Comentário de RS neste post.

Parece-me que RS e alguns outros comentadores estão a passar muito ao lado do fulcro da questão.

Podem contar comigo para defender o direito de um muçulmano a passar uma tarde na Rua do Carmo evangelizando as massas, distribuindo libelos de menorização das esposas perante os maridos, publicitando a sacra disparidade de sexos e solicitando a obrigação legal da utilização do véu nas escolas, tudo devidamente abrilhantado por grandes placares com burlescas caricaturas de todos os símbolos a que devoto respeito. A mim, cabe-me lutar para que este e outros senhores com ideias do género, não tenham sucesso nas suas exigências e que a lei nunca contemple tais desmandos.

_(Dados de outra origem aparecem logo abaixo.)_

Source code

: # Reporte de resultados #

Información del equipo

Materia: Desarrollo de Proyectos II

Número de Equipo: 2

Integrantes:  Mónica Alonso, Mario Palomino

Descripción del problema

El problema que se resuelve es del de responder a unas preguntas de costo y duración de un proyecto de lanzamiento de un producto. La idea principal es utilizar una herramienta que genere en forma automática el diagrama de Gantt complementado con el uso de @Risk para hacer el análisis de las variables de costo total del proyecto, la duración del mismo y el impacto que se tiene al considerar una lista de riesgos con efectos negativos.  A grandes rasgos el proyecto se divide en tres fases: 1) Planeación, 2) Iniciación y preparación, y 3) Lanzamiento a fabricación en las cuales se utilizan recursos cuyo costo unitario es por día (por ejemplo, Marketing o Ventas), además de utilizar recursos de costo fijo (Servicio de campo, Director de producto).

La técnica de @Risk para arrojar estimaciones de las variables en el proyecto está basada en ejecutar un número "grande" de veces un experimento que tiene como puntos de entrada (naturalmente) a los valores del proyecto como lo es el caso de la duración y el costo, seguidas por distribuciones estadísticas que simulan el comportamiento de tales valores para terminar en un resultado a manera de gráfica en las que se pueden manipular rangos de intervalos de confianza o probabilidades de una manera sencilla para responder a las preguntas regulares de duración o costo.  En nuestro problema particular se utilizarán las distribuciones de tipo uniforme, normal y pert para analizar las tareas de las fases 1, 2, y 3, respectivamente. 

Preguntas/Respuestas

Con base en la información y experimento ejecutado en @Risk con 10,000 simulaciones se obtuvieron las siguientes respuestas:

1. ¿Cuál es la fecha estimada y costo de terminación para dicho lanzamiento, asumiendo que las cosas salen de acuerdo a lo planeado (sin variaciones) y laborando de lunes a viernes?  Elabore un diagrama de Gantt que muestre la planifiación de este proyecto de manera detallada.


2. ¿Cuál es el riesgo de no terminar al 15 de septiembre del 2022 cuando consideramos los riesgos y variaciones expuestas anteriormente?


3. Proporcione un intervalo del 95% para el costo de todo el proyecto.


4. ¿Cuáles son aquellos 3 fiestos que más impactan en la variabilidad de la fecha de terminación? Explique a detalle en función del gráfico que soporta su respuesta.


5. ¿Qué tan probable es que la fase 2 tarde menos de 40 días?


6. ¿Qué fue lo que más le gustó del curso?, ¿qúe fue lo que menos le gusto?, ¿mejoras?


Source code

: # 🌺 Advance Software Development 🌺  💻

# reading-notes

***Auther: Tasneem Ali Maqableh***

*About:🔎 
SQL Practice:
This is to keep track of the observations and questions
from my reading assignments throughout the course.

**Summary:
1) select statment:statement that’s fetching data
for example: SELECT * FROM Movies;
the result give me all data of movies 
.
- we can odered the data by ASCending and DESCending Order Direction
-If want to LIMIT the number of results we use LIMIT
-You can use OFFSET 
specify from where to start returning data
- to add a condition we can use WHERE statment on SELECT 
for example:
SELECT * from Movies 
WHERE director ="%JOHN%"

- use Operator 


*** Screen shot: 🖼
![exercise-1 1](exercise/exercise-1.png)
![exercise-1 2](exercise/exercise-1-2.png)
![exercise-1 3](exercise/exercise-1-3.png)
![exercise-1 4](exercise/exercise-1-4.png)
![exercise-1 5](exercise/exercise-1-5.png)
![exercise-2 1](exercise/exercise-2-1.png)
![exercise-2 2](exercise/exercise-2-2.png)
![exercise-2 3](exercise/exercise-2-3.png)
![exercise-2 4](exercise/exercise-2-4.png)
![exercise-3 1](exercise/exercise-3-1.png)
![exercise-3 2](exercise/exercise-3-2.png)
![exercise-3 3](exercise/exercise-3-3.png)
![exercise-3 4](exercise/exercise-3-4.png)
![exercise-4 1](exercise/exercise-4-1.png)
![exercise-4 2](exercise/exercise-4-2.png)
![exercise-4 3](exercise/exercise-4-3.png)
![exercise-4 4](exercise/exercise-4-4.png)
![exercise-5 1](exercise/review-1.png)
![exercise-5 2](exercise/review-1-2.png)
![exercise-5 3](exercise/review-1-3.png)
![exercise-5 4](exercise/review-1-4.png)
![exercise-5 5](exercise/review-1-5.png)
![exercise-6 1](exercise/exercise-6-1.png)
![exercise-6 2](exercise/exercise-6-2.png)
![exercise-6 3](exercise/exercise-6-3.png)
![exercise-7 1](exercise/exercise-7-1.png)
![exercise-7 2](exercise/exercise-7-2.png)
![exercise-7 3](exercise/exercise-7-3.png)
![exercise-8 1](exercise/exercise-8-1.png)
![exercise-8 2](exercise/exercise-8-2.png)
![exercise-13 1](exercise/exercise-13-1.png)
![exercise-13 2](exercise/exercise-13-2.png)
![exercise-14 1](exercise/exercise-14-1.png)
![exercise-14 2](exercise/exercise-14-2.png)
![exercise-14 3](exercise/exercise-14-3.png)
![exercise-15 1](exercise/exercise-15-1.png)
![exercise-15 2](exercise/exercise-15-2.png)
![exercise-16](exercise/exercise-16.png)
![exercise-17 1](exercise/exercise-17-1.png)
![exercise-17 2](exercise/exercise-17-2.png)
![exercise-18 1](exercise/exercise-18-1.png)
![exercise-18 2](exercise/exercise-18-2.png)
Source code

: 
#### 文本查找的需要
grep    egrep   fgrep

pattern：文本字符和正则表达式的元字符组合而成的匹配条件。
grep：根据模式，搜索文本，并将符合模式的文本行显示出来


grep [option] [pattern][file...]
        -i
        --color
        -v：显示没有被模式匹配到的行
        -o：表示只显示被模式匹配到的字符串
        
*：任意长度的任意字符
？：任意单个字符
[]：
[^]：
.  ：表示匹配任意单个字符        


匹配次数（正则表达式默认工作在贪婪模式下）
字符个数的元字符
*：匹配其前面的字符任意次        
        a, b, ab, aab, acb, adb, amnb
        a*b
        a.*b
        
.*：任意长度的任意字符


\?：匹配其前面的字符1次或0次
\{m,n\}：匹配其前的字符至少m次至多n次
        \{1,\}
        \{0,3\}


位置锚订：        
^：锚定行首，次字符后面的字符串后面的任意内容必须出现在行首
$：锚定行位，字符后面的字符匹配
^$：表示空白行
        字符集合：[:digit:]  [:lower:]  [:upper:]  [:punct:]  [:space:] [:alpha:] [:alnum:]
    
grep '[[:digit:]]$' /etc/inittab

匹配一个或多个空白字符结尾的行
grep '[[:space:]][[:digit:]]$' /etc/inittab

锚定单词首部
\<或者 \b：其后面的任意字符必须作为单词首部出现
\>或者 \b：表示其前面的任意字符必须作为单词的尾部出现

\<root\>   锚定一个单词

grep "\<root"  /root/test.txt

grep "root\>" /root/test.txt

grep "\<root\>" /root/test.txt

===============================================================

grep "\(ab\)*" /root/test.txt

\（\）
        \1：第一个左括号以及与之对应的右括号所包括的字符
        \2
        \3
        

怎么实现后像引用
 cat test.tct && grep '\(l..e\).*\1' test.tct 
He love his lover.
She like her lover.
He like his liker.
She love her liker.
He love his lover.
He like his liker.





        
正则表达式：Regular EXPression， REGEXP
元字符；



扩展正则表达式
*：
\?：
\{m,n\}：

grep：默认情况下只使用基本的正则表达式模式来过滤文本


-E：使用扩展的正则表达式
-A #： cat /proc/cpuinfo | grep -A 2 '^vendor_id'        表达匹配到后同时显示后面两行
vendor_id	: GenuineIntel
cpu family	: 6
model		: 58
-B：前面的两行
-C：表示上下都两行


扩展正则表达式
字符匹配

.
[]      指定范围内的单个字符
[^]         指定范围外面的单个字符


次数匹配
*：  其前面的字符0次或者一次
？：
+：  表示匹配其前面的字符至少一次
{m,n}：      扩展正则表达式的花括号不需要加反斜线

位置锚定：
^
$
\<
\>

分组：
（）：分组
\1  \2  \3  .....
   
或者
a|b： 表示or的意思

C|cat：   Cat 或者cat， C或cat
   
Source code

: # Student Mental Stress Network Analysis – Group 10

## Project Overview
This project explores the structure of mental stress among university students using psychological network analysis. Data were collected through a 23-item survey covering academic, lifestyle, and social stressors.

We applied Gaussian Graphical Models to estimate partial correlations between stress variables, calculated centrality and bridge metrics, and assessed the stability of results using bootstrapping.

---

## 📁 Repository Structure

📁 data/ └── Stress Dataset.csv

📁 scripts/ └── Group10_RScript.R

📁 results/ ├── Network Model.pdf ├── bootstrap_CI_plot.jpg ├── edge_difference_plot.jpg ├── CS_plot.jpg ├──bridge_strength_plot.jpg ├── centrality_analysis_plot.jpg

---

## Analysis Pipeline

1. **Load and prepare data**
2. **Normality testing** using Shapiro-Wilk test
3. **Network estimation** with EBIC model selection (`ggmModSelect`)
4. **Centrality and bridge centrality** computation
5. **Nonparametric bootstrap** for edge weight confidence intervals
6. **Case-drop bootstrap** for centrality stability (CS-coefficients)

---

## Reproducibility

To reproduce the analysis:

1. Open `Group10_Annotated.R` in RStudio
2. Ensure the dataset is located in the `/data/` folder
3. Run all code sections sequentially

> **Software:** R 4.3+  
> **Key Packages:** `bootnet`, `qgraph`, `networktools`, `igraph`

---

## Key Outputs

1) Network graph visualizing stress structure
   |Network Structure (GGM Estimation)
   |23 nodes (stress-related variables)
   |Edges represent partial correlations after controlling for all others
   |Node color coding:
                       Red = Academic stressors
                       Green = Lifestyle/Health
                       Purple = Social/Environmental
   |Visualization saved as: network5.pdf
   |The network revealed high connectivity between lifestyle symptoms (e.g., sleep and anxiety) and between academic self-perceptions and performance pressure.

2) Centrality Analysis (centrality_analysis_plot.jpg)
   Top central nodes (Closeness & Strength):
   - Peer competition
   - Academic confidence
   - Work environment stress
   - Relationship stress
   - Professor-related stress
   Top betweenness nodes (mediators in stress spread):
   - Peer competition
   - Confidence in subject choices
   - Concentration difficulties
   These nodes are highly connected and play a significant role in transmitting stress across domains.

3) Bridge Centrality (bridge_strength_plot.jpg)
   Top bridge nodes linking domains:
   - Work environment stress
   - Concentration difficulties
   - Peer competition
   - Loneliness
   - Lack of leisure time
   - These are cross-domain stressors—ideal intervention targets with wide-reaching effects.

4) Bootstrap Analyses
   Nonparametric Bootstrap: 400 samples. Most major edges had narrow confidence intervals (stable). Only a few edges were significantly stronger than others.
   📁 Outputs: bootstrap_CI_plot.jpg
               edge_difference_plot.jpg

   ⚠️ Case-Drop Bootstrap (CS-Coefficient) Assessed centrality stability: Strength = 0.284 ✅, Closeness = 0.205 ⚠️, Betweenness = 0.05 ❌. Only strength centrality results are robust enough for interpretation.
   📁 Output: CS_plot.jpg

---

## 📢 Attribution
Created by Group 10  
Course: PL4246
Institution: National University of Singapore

Só a cada um de nós, individualmente, cabe a avaliação do que se gosta e do que não se gosta. Se não gostarmos, temos o direito de protestar, montar banca em frente ao outro e vender ideia oposta. Se a indignação for suficientemente forte ou nos sentirmos demasiado insultados, para lá dos limites da lei, até podemos processar o ímpio blasfemador.

É também porque somos livres e porque sabemos o valor da liberdade que evitamos incomodar os outros. Não devemos fumar em locais fechados, não devemos insultar terceiros nem amesquinhar convicções que não partilhamos e nem sequer devemos insultar as crenças dos que insultam diariamente as nossas. A nossa contenção nasce da capacidade que cada um de nós tem de avaliar os actos que pratica e de estabelecer livremente escalas de valores.

Do que não nos podemos esquecer é que nunca seremos livres se a nossa contenção for feita em nome do medo ou da ameaça. Se o que está em causa é o temor da represália, a nossa liberdade já foi sequestrada. Nessas alturas, a aplauso é para quem não se deixa sequestrar.